**ENTRIES SUPPLIED**
______________________________

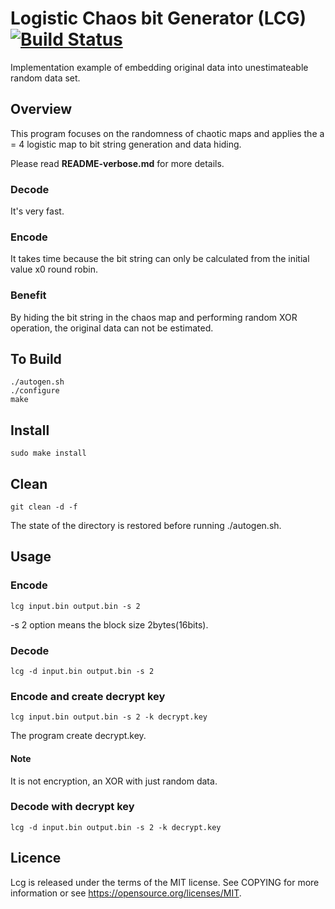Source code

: # Logistic Chaos bit Generator (LCG) [![Build Status](https://travis-ci.org/hotstaff/lcg.svg?branch=master)](https://travis-ci.org/hotstaff/lcg)

Implementation example of embedding original data into unestimateable random data set.

## Overview

This program focuses on the randomness of chaotic maps and applies the a = 4 logistic map to bit string generation and data hiding.

Please read __README-verbose.md__ for more details.

### Decode

It's very fast.

### Encode

It takes time because the bit string can only be calculated from the initial value x0 round robin.

### Benefit

By hiding the bit string in the chaos map and performing random XOR operation, the original data can not be estimated.


## To Build

```
./autogen.sh
./configure
make
```

## Install

```
sudo make install
```

## Clean

```
git clean -d -f
```
The state of the directory is restored before running ./autogen.sh.

## Usage

### Encode

```
lcg input.bin output.bin -s 2
```
-s 2 option means the block size 2bytes(16bits).

### Decode

```
lcg -d input.bin output.bin -s 2
```

### Encode and create decrypt key

```
lcg input.bin output.bin -s 2 -k decrypt.key
```

The program create decrypt.key.

#### Note

It is not encryption, an XOR with just random data.

### Decode with decrypt key

```
lcg -d input.bin output.bin -s 2 -k decrypt.key
```

## Licence

Lcg is released under the terms of the MIT license. See COPYING for more information or see https://opensource.org/licenses/MIT.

______________________________

**WHAT THE EXERCISE ASKS**
Would you quote, exactly and only, the lines from the one containing "It's very fast." to the end of the entries?

**WRITTEN RESPONSE**
It's very fast.

### Encode

It takes time because the bit string can only be calculated from the initial value x0 round robin.

### Benefit

By hiding the bit string in the chaos map and performing random XOR operation, the original data can not be estimated.


## To Build

```
./autogen.sh
./configure
make
```

## Install

```
sudo make install
```

## Clean

```
git clean -d -f
```
The state of the directory is restored before running ./autogen.sh.

## Usage

### Encode

```
lcg input.bin output.bin -s 2
```
-s 2 option means the block size 2bytes(16bits).

### Decode

```
lcg -d input.bin output.bin -s 2
```

### Encode and create decrypt key

```
lcg input.bin output.bin -s 2 -k decrypt.key
```

The program create decrypt.key.

#### Note

It is not encryption, an XOR with just random data.

### Decode with decrypt key

```
lcg -d input.bin output.bin -s 2 -k decrypt.key
```

## Licence

Lcg is released under the terms of the MIT license. See COPYING for more information or see https://opensource.org/licenses/MIT.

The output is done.